O dia em que a vida humana será dominada pela tecnologia é presença constante na temática de filmes, séries e ideias contemporâneas. Basta uma volta rápida pelos últimos lançamentos para observar essa tendência: filmes como Blade Runner 2049 (2017), Ghost in The Shell: A Vigilante do Amanhã (2017), The Double (2013) – este último, um filme péssimo, por sinal -, e as séries Black Mirror (desde 2011) e Altered Carbon (2018) são exemplos dessa opção criativa. Homens e máquinas brigam por espaço em ambientes com cores frias, luz néon e puro concreto. A sensação de vigilância perene é quase irrespirável. Não há espaço para natureza, emoções ou comida de verdade. A morte vem com uma perspectiva de clonagem e falsa eternidade. O que acontece quando um descendente Amish vive encravado em um ambiente desses?

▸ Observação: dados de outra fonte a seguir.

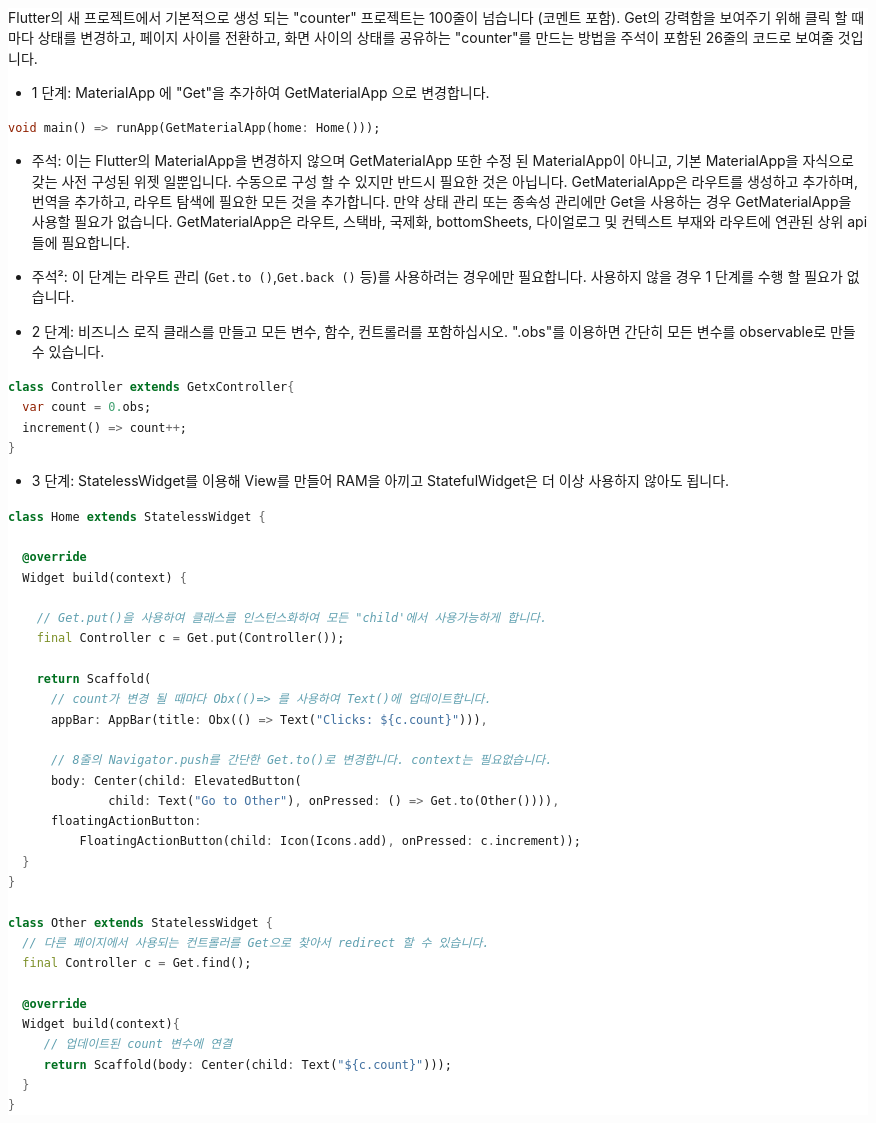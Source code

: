 Flutter의 새 프로젝트에서 기본적으로 생성 되는 "counter" 프로젝트는 100줄이 넘습니다 (코멘트 포함). Get의 강력함을 보여주기 위해 클릭 할 때마다 상태를 변경하고, 페이지 사이를 전환하고, 화면 사이의 상태를 공유하는 "counter"를 만드는 방법을 주석이 포함된 26줄의 코드로 보여줄 것입니다.

- 1 단계:
  MaterialApp 에 "Get"을 추가하여 GetMaterialApp 으로 변경합니다.

```dart
void main() => runApp(GetMaterialApp(home: Home()));
```

- 주석: 이는 Flutter의 MaterialApp을 변경하지 않으며 GetMaterialApp 또한 수정 된 MaterialApp이 아니고, 기본 MaterialApp을 자식으로 갖는 사전 구성된 위젯 일뿐입니다. 수동으로 구성 할 수 있지만 반드시 필요한 것은 아닙니다. GetMaterialApp은 라우트를 생성하고 추가하며, 번역을 추가하고, 라우트 탐색에 필요한 모든 것을 추가합니다. 만약 상태 관리 또는 종속성 관리에만 Get을 사용하는 경우 GetMaterialApp을 사용할 필요가 없습니다. GetMaterialApp은 라우트, 스택바, 국제화, bottomSheets, 다이얼로그 및 컨텍스트 부재와 라우트에 연관된 상위 api들에 필요합니다.
- 주석²: 이 단계는 라우트 관리 (`Get.to ()`,`Get.back ()` 등)를 사용하려는 경우에만 필요합니다. 사용하지 않을 경우 1 단계를 수행 할 필요가 없습니다.

- 2 단계:
  비즈니스 로직 클래스를 만들고 모든 변수, 함수, 컨트롤러를 포함하십시오.
  ".obs"를 이용하면 간단히 모든 변수를 observable로 만들수 있습니다.

```dart
class Controller extends GetxController{
  var count = 0.obs;
  increment() => count++;
}
```

- 3 단계:
  StatelessWidget를 이용해 View를 만들어 RAM을 아끼고 StatefulWidget은 더 이상 사용하지 않아도 됩니다.

```dart
class Home extends StatelessWidget {

  @override
  Widget build(context) {

    // Get.put()을 사용하여 클래스를 인스턴스화하여 모든 "child'에서 사용가능하게 합니다.
    final Controller c = Get.put(Controller());
    
    return Scaffold(
      // count가 변경 될 때마다 Obx(()=> 를 사용하여 Text()에 업데이트합니다.
      appBar: AppBar(title: Obx(() => Text("Clicks: ${c.count}"))),

      // 8줄의 Navigator.push를 간단한 Get.to()로 변경합니다. context는 필요없습니다.
      body: Center(child: ElevatedButton(
              child: Text("Go to Other"), onPressed: () => Get.to(Other()))),
      floatingActionButton:
          FloatingActionButton(child: Icon(Icons.add), onPressed: c.increment));
  }
}

class Other extends StatelessWidget {
  // 다른 페이지에서 사용되는 컨트롤러를 Get으로 찾아서 redirect 할 수 있습니다.
  final Controller c = Get.find();

  @override
  Widget build(context){
     // 업데이트된 count 변수에 연결
     return Scaffold(body: Center(child: Text("${c.count}")));
  }
}
```
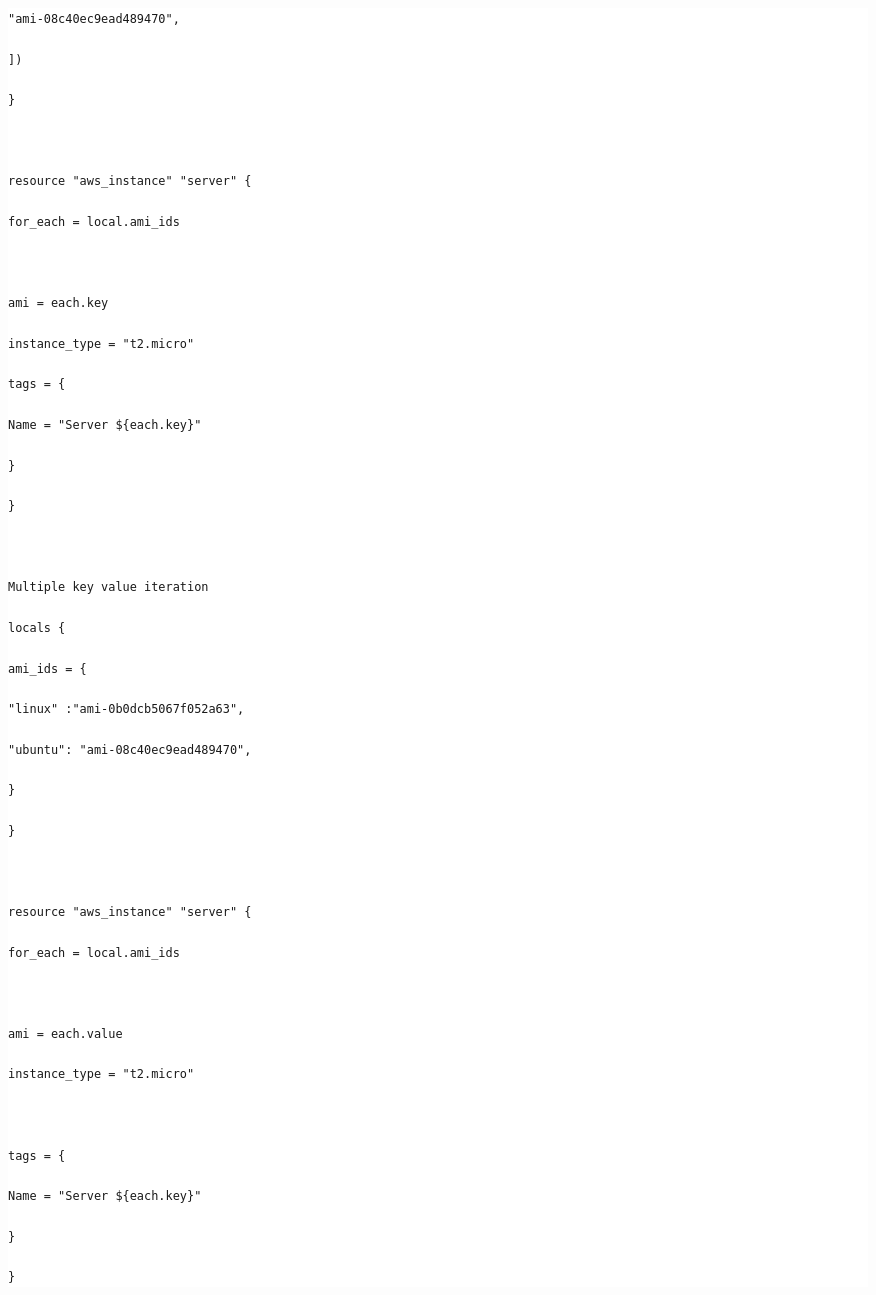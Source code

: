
 ```plaintext
"ami-08c40ec9ead489470",

])

}

  

resource "aws_instance" "server" {

for_each = local.ami_ids

  

ami = each.key

instance_type = "t2.micro"

tags = {

Name = "Server ${each.key}"

}

}

  

Multiple key value iteration

locals {

ami_ids = {

"linux" :"ami-0b0dcb5067f052a63",

"ubuntu": "ami-08c40ec9ead489470",

}

}

  

resource "aws_instance" "server" {

for_each = local.ami_ids

  

ami = each.value

instance_type = "t2.micro"

  

tags = {

Name = "Server ${each.key}"

}

}
```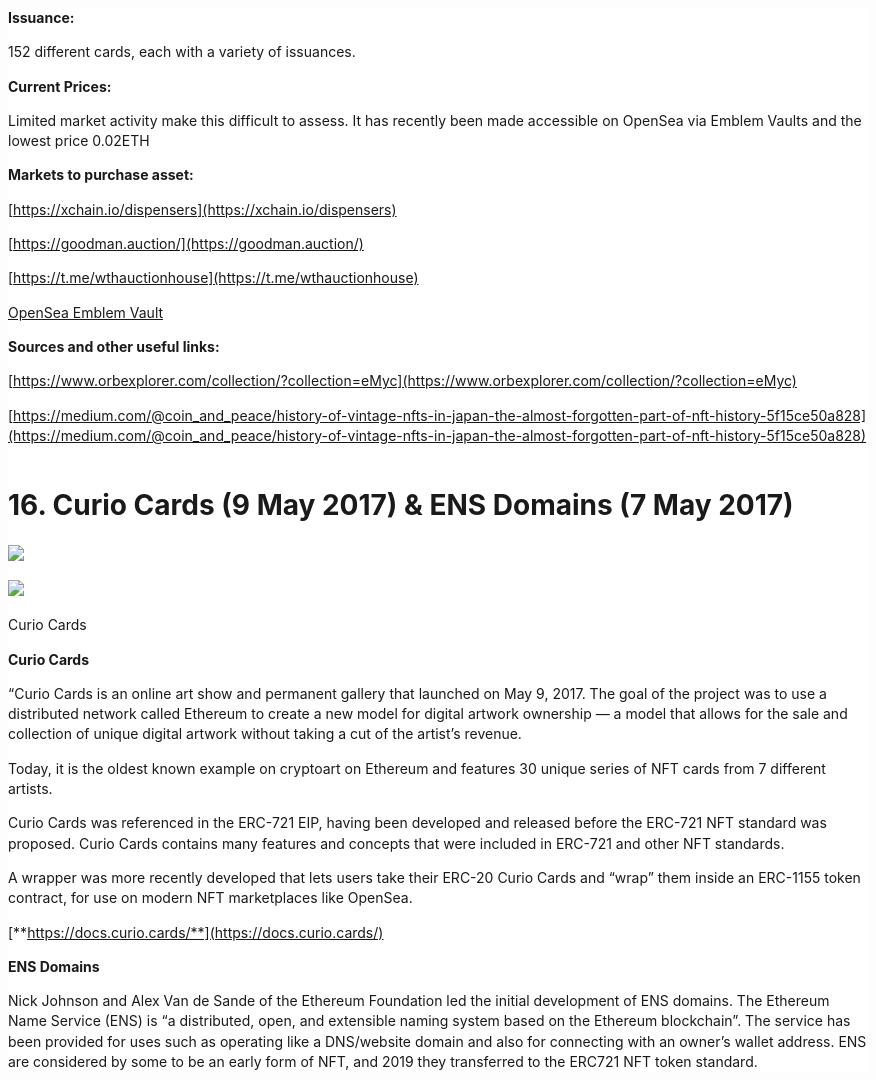 **Issuance:**

152 different cards, each with a variety of issuances.

**Current Prices:**

Limited market activity make this difficult to assess. It has recently been made accessible on OpenSea via Emblem Vaults and the lowest price 0.02ETH

**Markets to purchase asset:**

[https://xchain.io/dispensers](https://xchain.io/dispensers)

[https://goodman.auction/](https://goodman.auction/)

[https://t.me/wthauctionhouse](https://t.me/wthauctionhouse)

[OpenSea Emblem Vault](https://opensea.io/assets/emblem-vault-matic?search[resultModel]=ASSETS)

**Sources and other useful links:**

[https://www.orbexplorer.com/collection/?collection=eMyc](https://www.orbexplorer.com/collection/?collection=eMyc)

[https://medium.com/@coin_and_peace/history-of-vintage-nfts-in-japan-the-almost-forgotten-part-of-nft-history-5f15ce50a828](https://medium.com/@coin_and_peace/history-of-vintage-nfts-in-japan-the-almost-forgotten-part-of-nft-history-5f15ce50a828)

# **16. Curio Cards** (9 May 2017) **& ENS Domains** (7 May 2017)

![](https://miro.medium.com/max/38/1*OzcqTfmATC3UZWPVnpF2qg.png?q=20)

![](https://miro.medium.com/max/875/1*OzcqTfmATC3UZWPVnpF2qg.png)

Curio Cards

**Curio Cards**

“Curio Cards is an online art show and permanent gallery that launched on May 9, 2017. The goal of the project was to use a distributed network called Ethereum to create a new model for digital artwork ownership — a model that allows for the sale and collection of unique digital artwork without taking a cut of the artist’s revenue.

Today, it is the oldest known example on cryptoart on Ethereum and features 30 unique series of NFT cards from 7 different artists.

Curio Cards was referenced in the ERC-721 EIP, having been developed and released before the ERC-721 NFT standard was proposed. Curio Cards contains many features and concepts that were included in ERC-721 and other NFT standards.

A wrapper was more recently developed that lets users take their ERC-20 Curio Cards and “wrap” them inside an ERC-1155 token contract, for use on modern NFT marketplaces like OpenSea.

[**https://docs.curio.cards/**](https://docs.curio.cards/)

**ENS Domains**

Nick Johnson and Alex Van de Sande of the Ethereum Foundation led the initial development of ENS domains. The Ethereum Name Service (ENS) is “a distributed, open, and extensible naming system based on the Ethereum blockchain”. The service has been provided for uses such as operating like a DNS/website domain and also for connecting with an owner’s wallet address. ENS are considered by some to be an early form of NFT, and 2019 they transferred to the ERC721 NFT token standard.
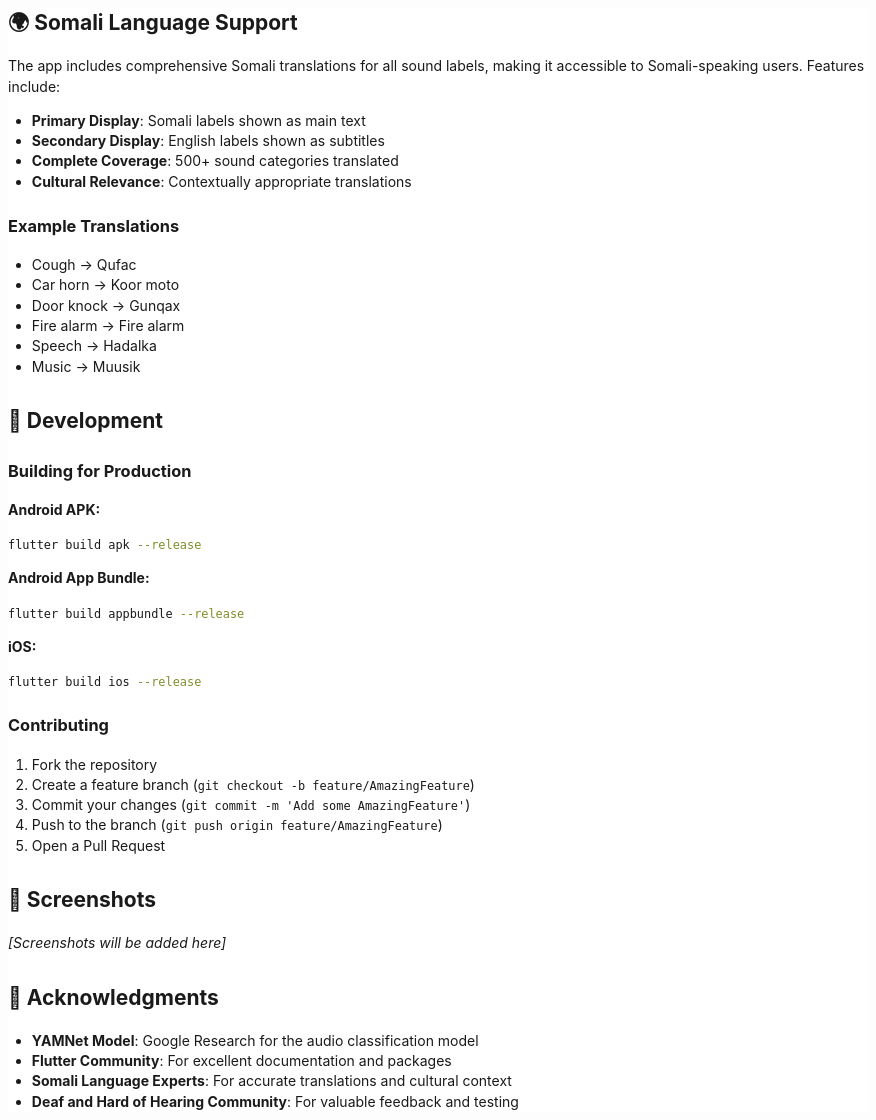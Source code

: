 ## 🌍 Somali Language Support

The app includes comprehensive Somali translations for all sound labels, making it accessible to Somali-speaking users. Features include:

- **Primary Display**: Somali labels shown as main text
- **Secondary Display**: English labels shown as subtitles
- **Complete Coverage**: 500+ sound categories translated
- **Cultural Relevance**: Contextually appropriate translations

### Example Translations
- Cough → Qufac
- Car horn → Koor moto
- Door knock → Gunqax
- Fire alarm → Fire alarm
- Speech → Hadalka
- Music → Muusik

## 🔧 Development

### Building for Production

**Android APK:**
```bash
flutter build apk --release
```

**Android App Bundle:**
```bash
flutter build appbundle --release
```

**iOS:**
```bash
flutter build ios --release
```

### Contributing

1. Fork the repository
2. Create a feature branch (`git checkout -b feature/AmazingFeature`)
3. Commit your changes (`git commit -m 'Add some AmazingFeature'`)
4. Push to the branch (`git push origin feature/AmazingFeature`)
5. Open a Pull Request

## 📱 Screenshots

*[Screenshots will be added here]*

## 🤝 Acknowledgments

- **YAMNet Model**: Google Research for the audio classification model
- **Flutter Community**: For excellent documentation and packages
- **Somali Language Experts**: For accurate translations and cultural context
- **Deaf and Hard of Hearing Community**: For valuable feedback and testing
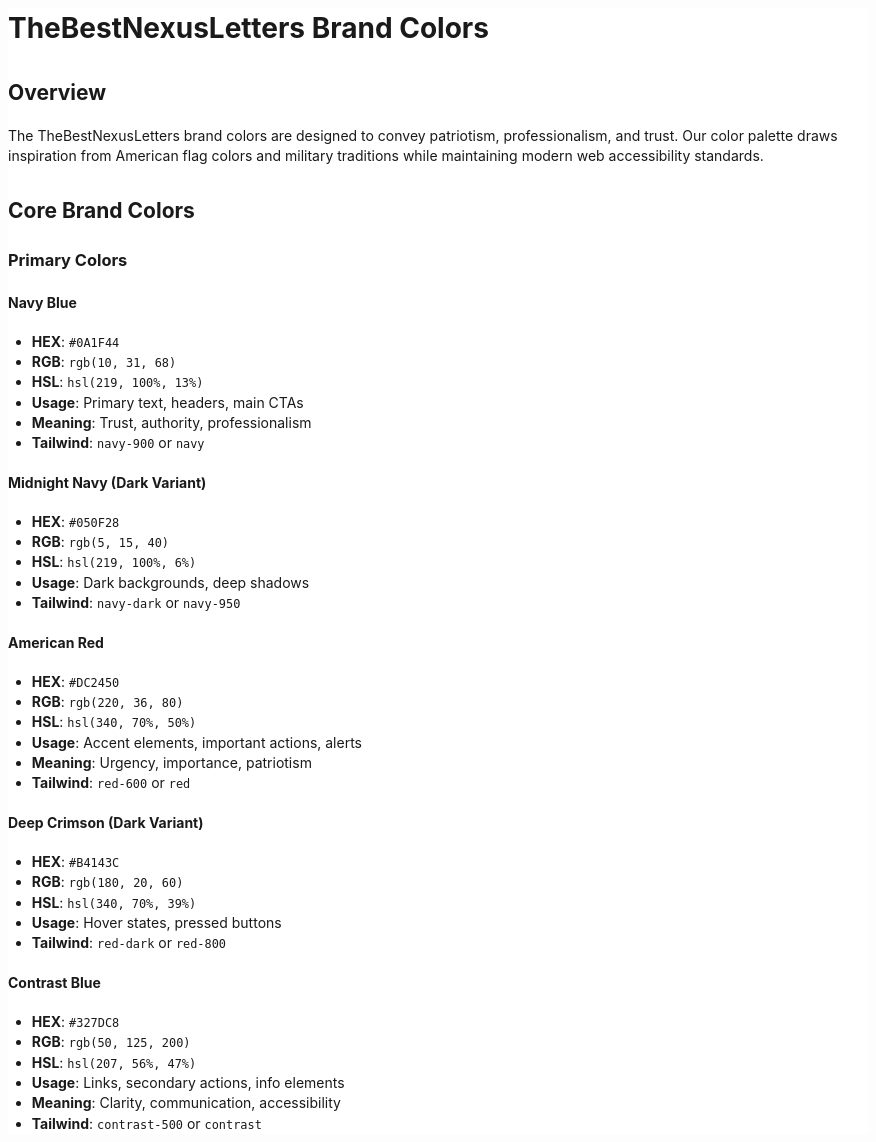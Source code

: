 # TheBestNexusLetters Brand Colors

## Overview

The TheBestNexusLetters brand colors are designed to convey patriotism, professionalism, and trust. Our color palette draws inspiration from American flag colors and military traditions while maintaining modern web accessibility standards.

## Core Brand Colors

### Primary Colors

#### Navy Blue
- **HEX**: `#0A1F44` 
- **RGB**: `rgb(10, 31, 68)`
- **HSL**: `hsl(219, 100%, 13%)`
- **Usage**: Primary text, headers, main CTAs
- **Meaning**: Trust, authority, professionalism
- **Tailwind**: `navy-900` or `navy`

#### Midnight Navy (Dark Variant)
- **HEX**: `#050F28`
- **RGB**: `rgb(5, 15, 40)`
- **HSL**: `hsl(219, 100%, 6%)`
- **Usage**: Dark backgrounds, deep shadows
- **Tailwind**: `navy-dark` or `navy-950`

#### American Red
- **HEX**: `#DC2450`
- **RGB**: `rgb(220, 36, 80)`
- **HSL**: `hsl(340, 70%, 50%)`
- **Usage**: Accent elements, important actions, alerts
- **Meaning**: Urgency, importance, patriotism
- **Tailwind**: `red-600` or `red`

#### Deep Crimson (Dark Variant)
- **HEX**: `#B4143C`
- **RGB**: `rgb(180, 20, 60)`
- **HSL**: `hsl(340, 70%, 39%)`
- **Usage**: Hover states, pressed buttons
- **Tailwind**: `red-dark` or `red-800`

#### Contrast Blue
- **HEX**: `#327DC8`
- **RGB**: `rgb(50, 125, 200)`
- **HSL**: `hsl(207, 56%, 47%)`
- **Usage**: Links, secondary actions, info elements
- **Meaning**: Clarity, communication, accessibility
- **Tailwind**: `contrast-500` or `contrast`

E quando ele precisa fazer uso da tecnologia que tanto renega para descobrir o paradeiro de sua namorada?
É exatamente isso que não descobrimos em “Mudo” (Mute, 2018), filme do diretor inglês Duncan Jones, filho de David Bowie e que traz na bagagem os longas Warcraft (2016) e Lunar (2009). A narrativa de Mudo começa quando o barman Leo, interpretado pelo ator Alexander Skarsgård, parte em uma busca desesperada pela namorada (Seyneb Saleh), que desaparece misteriosamente depois de um último encontro. Leo é Amish, portanto, avesso às tecnologias que pipocam ao seu redor. Buscando por todos os becos escuros onde surgem pistas de uma possível aparição de sua namorada, Leo topa com traficantes de armas, mafiosos e dois ensandecidos desertores. Um deles, conhecido como Cactus (vivido por Paul Rudd), tem muito mais a ver com o barman do que ele pode imaginar.
Nesse mesmo ambiente underground de Berlim dos anos 2055, há prostituição entre humanos e robôs, máfia e todas as mesmas mazelas de nossos dias atuais. O cenário cyberpunk, no entanto, é fraco e distante, totalmente desperdiçado, quase um pano de chão velho e rasgado usado para ocultar sujeiras. Não há qualquer conexão que sustente que a trama do filme deve se passar em um ambiente futurista. Acompanhando o vai e vem de mais de uma hora de duração, fiquei me perguntando qual seria a razão daquela história de “onde está minha garota?” e “eu não uso celular” estar inserida em um contexto dessa natureza. A total falta de sincronicidade ronda também as personagens coadjuvantes, utilizadas como meros acessórios sem força ou serventia, apesar do esforço de boa parte do elenco.
Tudo poderia ser diferente se o longa metragem focasse nos dramas pessoais dos personagens, sabendo trabalhar a queda de braço entre tecnologia doentia, beirando à psicopatia, e o conservadorismo limitante, que existe para oprimir e encarcerar. Essa é exatamente a essência que permeia os dois antagonistas, Leo e Cactus.
O ponto alto do filme fica com as atuações de Skarsgård e Rudd, que conseguem trazer um pouco de vivência não plastificada ao filme. Rudd interpreta bem o criminoso possessivo, cheio de esquemas e com um estilo hilário, beirando ao ridículo. Por sua vez, Skarsgård cumpre a missão de viver um personagem que só se comunica por expressões faciais e corporais, tendo como único auxílio uma caderneta e um lápis. Sozinho, ele praticamente carrega a produção inteira (ou o que restou dela), tanto pelo seu talento quanto por sua beleza física, impossível de não se notar.
Infelizmente, um jogo não é feito apenas de um ou dois jogadores. É feito de um time e de causas e condições adequadas, tudo o que o filme não dá.